Interactive long video generation requires prompt switching to introduce new subjects or events, while maintaining perceptual fidelity and coherent motion over extended horizons. Recent distilled streaming video diffusion models reuse a rolling KV cache for long-range generation, enabling prompt-switch interaction through re-cache at each switch. However, existing streaming methods still exhibit progressive quality degradation and weakened motion dynamics. We identify two failure modes specific to interactive streaming generation: (i) at each prompt switch, current cache maintenance cannot simultaneously retain KV-based semantic context and recent latent cues, resulting in weak boundary conditioning and reduced perceptual quality; and (ii) during distillation, unbounded time indexing induces a positional distribution shift from the pretrained backbone's bounded RoPE regime, weakening pretrained motion priors and long-horizon motion retention. To address these issues, we propose \textbf{Anchor Forcing}, a cache-centric framework with two designs. First, an anchor-guided re-cache mechanism stores KV states in anchor caches and warm-starts re-cache from these anchors at each prompt switch, reducing post-switch evidence loss and stabilizing perceptual quality. Second, a tri-region RoPE with region-specific reference origins, together with RoPE re-alignment distillation, reconciles unbounded streaming indices with the pretrained RoPE regime to better retain motion priors. Experiments on long videos show that our method improves perceptual quality and motion metrics over prior streaming baselines in interactive settings. Project page: https://github.com/vivoCameraResearch/Anchor-Forcing
Paper Structure (16 sections, 8 equations, 5 figures, 6 tables)

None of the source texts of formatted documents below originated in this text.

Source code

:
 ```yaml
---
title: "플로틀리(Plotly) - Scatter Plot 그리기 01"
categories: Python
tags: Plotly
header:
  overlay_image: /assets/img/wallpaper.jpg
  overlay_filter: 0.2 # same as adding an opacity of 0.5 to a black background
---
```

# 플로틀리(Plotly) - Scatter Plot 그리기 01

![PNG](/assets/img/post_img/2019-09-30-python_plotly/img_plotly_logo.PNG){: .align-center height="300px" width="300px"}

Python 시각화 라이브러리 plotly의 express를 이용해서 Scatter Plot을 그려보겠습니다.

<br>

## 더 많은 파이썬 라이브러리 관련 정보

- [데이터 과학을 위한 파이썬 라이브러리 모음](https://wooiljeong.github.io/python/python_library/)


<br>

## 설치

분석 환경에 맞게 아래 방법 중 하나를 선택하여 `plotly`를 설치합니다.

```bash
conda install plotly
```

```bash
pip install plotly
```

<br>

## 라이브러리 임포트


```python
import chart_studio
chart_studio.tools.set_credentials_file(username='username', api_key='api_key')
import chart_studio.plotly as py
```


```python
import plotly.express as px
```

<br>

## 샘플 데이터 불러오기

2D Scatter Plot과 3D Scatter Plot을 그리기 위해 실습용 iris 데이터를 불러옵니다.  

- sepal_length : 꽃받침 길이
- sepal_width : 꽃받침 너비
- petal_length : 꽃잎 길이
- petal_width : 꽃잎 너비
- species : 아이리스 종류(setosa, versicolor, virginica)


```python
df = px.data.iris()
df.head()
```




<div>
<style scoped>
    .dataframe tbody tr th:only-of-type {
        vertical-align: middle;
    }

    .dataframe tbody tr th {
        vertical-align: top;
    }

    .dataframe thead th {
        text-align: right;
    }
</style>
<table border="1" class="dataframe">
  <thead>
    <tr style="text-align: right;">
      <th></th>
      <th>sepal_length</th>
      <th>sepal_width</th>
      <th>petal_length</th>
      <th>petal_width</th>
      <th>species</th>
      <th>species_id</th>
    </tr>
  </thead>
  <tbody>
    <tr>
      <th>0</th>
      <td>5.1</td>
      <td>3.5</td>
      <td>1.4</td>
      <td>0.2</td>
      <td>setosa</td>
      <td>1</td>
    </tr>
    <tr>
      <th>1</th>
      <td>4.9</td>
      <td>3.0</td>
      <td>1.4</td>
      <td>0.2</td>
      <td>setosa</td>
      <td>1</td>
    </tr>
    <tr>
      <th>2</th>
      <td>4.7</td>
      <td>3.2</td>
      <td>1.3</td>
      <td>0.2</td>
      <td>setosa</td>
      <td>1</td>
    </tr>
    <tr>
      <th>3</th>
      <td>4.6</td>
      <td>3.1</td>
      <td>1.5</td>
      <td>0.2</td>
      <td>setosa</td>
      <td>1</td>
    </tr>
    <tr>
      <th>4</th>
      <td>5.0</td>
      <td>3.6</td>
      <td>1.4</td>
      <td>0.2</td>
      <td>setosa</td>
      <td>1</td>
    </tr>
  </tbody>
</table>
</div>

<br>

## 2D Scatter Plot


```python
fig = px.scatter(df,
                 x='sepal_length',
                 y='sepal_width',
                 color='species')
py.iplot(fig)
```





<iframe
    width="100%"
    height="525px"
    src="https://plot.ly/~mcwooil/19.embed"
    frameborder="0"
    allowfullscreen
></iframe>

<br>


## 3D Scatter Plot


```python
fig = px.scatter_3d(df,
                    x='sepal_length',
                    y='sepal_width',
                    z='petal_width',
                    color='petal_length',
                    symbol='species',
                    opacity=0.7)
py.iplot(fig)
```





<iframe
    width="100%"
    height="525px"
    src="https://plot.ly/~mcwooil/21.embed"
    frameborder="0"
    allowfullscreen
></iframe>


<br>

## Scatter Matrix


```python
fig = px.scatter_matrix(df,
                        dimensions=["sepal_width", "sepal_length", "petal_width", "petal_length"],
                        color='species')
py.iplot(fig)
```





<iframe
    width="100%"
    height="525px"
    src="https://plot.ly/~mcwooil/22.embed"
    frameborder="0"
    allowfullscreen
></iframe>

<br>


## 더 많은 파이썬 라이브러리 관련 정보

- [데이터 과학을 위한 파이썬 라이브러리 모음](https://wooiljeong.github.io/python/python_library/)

This paper contains 16 sections, 8 equations, 5 figures, 6 tables.

Figures (5)

  • Figure 1: We propose Anchor Forcing, which supports prompt switches that introduce new subjects and actions while preserving context, motion quality, and temporal coherence across clips. In contrast, prior methods degrade over time and often fail to realize newly introduced interactions, as highlighted by the red boxes. Red text denotes the interaction newly specified in each segment.
  • Figure 2: The Anchor Forcing pipeline. (a) Overview of Anchor Forcing in an interactive setting with two prompt switches. We denote the anchor memory for generating frame $t$ as $\mathcal{M}(t)$, and apply anchor-guided re-cache at $f_1$ and $f_2$ to update the local KV cache under the new prompt condition. (b) Prior re-cache yang2025longlive. It rebuilds the local cache solely from historical frame latents, which fails to retain prior KV evidence across prompt switches. (c) Anchor-guided re-cache at $f_2$. It augments re-cache with the anchor memory $\mathcal{M}(6)$ and refreshes the junction caches $x_5$.

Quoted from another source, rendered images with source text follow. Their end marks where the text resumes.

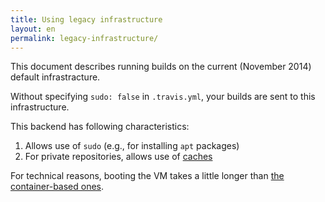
 ```yaml
---
title: Using legacy infrastructure
layout: en
permalink: legacy-infrastructure/
---
```


<div id="toc"></div>

This document describes running builds on the current (November 2014)
default infrastracture.

Without specifying `sudo: false` in `.travis.yml`, your builds are
sent to this infrastructure.

This backend has following characteristics:

1. Allows use of `sudo` (e.g., for installing `apt` packages)
2. For private repositories, allows use of [caches](/user/caching)

For technical reasons, booting the VM takes a little longer
than [the container-based ones](container-based-infrastructure).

  • Figure 3: Qualitative comparison on interactive long-video generation. Compared with baselines, Anchor Forcing achieves stronger prompt compliance, more coherent dynamic motion, and higher long-range visual quality. Red text marks the interactive content newly introduced in each segment.
  • Figure 4: Qualitative comparison on 30-second long-video generation. Compared with prior methods, ours method yields higher-quality, more prompt-faithful videos, avoiding the background and content degradations highlighted in the yellow and red boxes.
  • Figure 5: Ablation on 60-second interactive generation. Tri-region RoPE improves motion dynamics, and anchor-guided re-cache further preserves perceptual quality and prompt compliance across segments. Red boxes mark degradation between adjacent clips, and red text denotes newly introduced interactions.